I chose claidmore, as I feel very comfortable with it.  I do have one forged for "re-enactment" (read: combat), not show.  Here is a picture of one from the company where I got mine.  

Could be due to the scottish heritage, could be due to the 6'6", 350+ frame...  It just feels right...  :boing2:


----------



## Taimishu

Katana I have a 1942 Shin Gunto, a Paul Chen practical katana and a couple of unknown katana.

David


----------



## Han_Tsu_Ki

I choose Katana but only because it said (and other oriental swords). I use a Katana a lot but my all time favorite would be my staff that separates into two swords.
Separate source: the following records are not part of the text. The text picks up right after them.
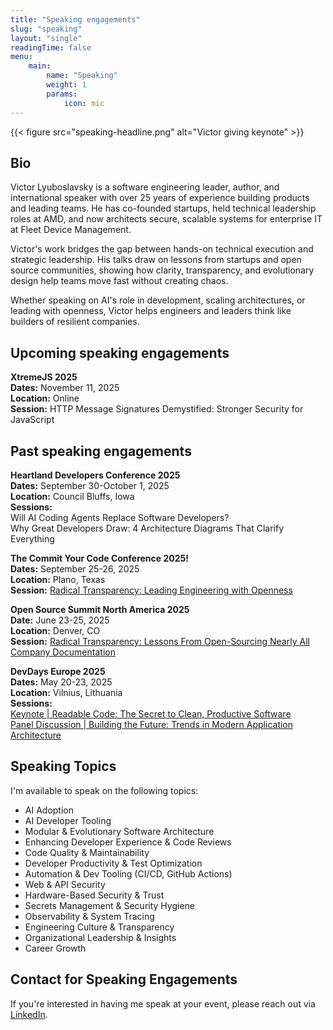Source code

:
 ```yaml
---
title: "Speaking engagements"
slug: "speaking"
layout: "single"
readingTime: false
menu:
    main:
        name: "Speaking"
        weight: 1
        params: 
            icon: mic
---
```


{{< figure src="speaking-headline.png" alt="Victor giving keynote" >}}

## Bio

Victor Lyuboslavsky is a software engineering leader, author, and international speaker with over 25 years of experience
building products and leading teams. He has co-founded startups, held technical leadership roles at AMD, and now
architects secure, scalable systems for enterprise IT at Fleet Device Management.

Victor's work bridges the gap between hands-on technical execution and strategic leadership. His talks draw on lessons
from startups and open source communities, showing how clarity, transparency, and evolutionary design help teams move
fast without creating chaos.

Whether speaking on AI's role in development, scaling architectures, or leading with openness, Victor helps engineers
and leaders think like builders of resilient companies.

## Upcoming speaking engagements

**XtremeJS 2025**  
**Dates:** November 11, 2025  
**Location:** Online  
**Session:** HTTP Message Signatures Demystified: Stronger Security for JavaScript

## Past speaking engagements

**Heartland Developers Conference 2025**  
**Dates:** September 30-October 1, 2025  
**Location:** Council Bluffs, Iowa  
**Sessions:**  
Will AI Coding Agents Replace Software Developers?  
Why Great Developers Draw: 4 Architecture Diagrams That Clarify Everything

**The Commit Your Code Conference 2025!**  
**Dates:** September 25-26, 2025  
**Location:** Plano, Texas  
**Session:** [Radical Transparency: Leading Engineering with Openness](https://www.youtube.com/watch?v=5IZqRe7TUEg)

**Open Source Summit North America 2025**  
**Date:** June 23-25, 2025  
**Location:** Denver, CO  
**Session:** [Radical Transparency: Lessons From Open-Sourcing Nearly All Company Documentation](https://www.youtube.com/watch?v=xfj_-5xGvYg)

**DevDays Europe 2025**  
**Dates:** May 20-23, 2025  
**Location:** Vilnius, Lithuania  
**Sessions:**  
[Keynote | Readable Code: The Secret to Clean, Productive Software](https://www.youtube.com/watch?v=lQBYQvyGPLE)  
[Panel Discussion | Building the Future: Trends in Modern Application Architecture](https://www.youtube.com/watch?v=w31U6TkYbgw)

## Speaking Topics

I'm available to speak on the following topics:

- AI Adoption
- AI Developer Tooling
- Modular & Evolutionary Software Architecture
- Enhancing Developer Experience & Code Reviews
- Code Quality & Maintainability
- Developer Productivity & Test Optimization
- Automation & Dev Tooling (CI/CD, GitHub Actions)
- Web & API Security
- Hardware-Based Security & Trust
- Secrets Management & Security Hygiene
- Observability & System Tracing
- Engineering Culture & Transparency
- Organizational Leadership & Insights
- Career Growth

## Contact for Speaking Engagements

If you're interested in having me speak at your event, please reach out via
[LinkedIn](http://linkedin.com/in/lyuboslavsky).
Not quite sure what it is called but i like the feel of it better (less formal the traditional katana arts) If anyone knows the proper name please inform me.


----------



## Bammx2

Butterfly swords,kukri and a very rare cane sword called a "fish spine"

Hard to find,but worth the money if you can get one!


----------



## Cobra

I would go with the rapier. It is quick and fast, and feels right for my hands.


----------



## white mantis

I vote for the middle eastern scimitar. It's just the right sword for me.:asian:


----------



## domoarigatou

katana all the way, for me that is. but currently i use that and a combat knife/thrower that i inherited...ooh pretty.

~domo


----------



## Yari

I would say that "any" handheld knife, even though I would preferr the katana instead of many of the others mentioned.

/Yari


----------



## RanaHarmamelda

Claymore -- I like the large, 2-handed European blades.  I love using a sword that is almost as tall as my 5 feet 7 inches. *grin*


----------



## 5 hand swords

I chose other - wood or bamboo.


----------



## DoxN4cer

I prefer the ginunting and Filipino style kris.


----------



## Limeydog

I have trained mainly with the Katana over the years but have just gotten into Theatrical Combat (I'm a stuntman in LA - last 2 years) and have fallen in love with the Gladius...love it. Oh check out the site www.theatricalcombat.com

The swordmasters choreographed all the fights for Master and Commander

Later


----------



## sojobow

Nightingale said:
			
		

> what's your favorite sword?


Preference: Ken, or Chokuto (straight, double or single edged sword)
I voted Katana (or other oriental blade) although I really don't care much for the Katana. My preference is the double edged Chokuto but a single edged Ken is also a preference. My intent is to redesign my Ninja -to by shortening the blade length. I also own a "poor man's sword." I purchased a double edged chokuto and am awaiting delivery. A secondary choice would be the Jian. Very close second at that. 

Incidentally, anyone interested in forging their own blades and making their own swords? It can be done for about US$100.00 in equipment so don't throw out that old barbeque pit. Need polishing lessons. Any help?


http://www.kultofathena.com/dragonchokutosword.html http://www.armsofvalour.com/miva/me...de=AOVL&Product_Code=IP-026-2&Category_Code=O


----------



## Jimi

OULobo said:
			
		

> LONG LIVE THE KUKRI!!!!!!!!!!!!!!!!!!!!!!!!!!!!!!!!!!!!!!!!!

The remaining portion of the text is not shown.